INSTRUCTIONS TO FOLLOW: Which lines of the entries contain the word "AnyAny"? Please list them.

-- DATA SUPPLIED follows --

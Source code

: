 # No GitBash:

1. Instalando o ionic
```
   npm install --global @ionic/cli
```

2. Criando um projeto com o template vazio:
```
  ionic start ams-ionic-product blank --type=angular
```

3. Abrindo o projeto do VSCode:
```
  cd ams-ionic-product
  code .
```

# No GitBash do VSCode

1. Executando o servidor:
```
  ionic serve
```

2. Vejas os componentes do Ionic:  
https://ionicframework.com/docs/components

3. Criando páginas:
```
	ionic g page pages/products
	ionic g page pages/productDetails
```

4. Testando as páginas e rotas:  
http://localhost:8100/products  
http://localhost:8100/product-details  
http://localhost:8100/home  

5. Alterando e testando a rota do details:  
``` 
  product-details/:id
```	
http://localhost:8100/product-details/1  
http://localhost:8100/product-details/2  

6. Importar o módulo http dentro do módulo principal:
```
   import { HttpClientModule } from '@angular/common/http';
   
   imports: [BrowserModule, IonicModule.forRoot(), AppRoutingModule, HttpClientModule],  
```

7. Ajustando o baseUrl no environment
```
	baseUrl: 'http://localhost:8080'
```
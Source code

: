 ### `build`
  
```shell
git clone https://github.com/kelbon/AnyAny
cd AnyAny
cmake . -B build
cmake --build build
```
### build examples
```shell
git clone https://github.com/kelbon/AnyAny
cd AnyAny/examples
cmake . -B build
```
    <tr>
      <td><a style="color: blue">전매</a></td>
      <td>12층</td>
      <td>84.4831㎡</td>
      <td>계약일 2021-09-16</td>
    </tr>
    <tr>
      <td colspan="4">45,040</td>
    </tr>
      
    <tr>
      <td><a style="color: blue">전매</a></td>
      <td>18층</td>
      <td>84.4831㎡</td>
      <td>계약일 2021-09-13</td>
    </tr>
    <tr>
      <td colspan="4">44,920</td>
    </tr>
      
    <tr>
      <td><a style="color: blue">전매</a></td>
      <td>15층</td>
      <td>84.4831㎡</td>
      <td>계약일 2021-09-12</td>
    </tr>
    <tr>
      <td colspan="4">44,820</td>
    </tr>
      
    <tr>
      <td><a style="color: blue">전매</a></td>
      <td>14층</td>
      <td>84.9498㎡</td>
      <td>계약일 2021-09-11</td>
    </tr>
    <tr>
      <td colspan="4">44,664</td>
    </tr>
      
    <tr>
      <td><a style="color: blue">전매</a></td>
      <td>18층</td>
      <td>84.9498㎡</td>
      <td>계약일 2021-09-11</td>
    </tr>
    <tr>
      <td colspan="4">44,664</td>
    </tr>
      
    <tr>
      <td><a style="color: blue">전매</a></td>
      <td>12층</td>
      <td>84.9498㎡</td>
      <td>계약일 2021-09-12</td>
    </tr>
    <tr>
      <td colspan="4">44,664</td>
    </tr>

-- DATA SUPPLIED concluded --

ANSWER SECTION:
git clone https://github.com/kelbon/AnyAny
cd AnyAny
git clone https://github.com/kelbon/AnyAny
cd AnyAny/examples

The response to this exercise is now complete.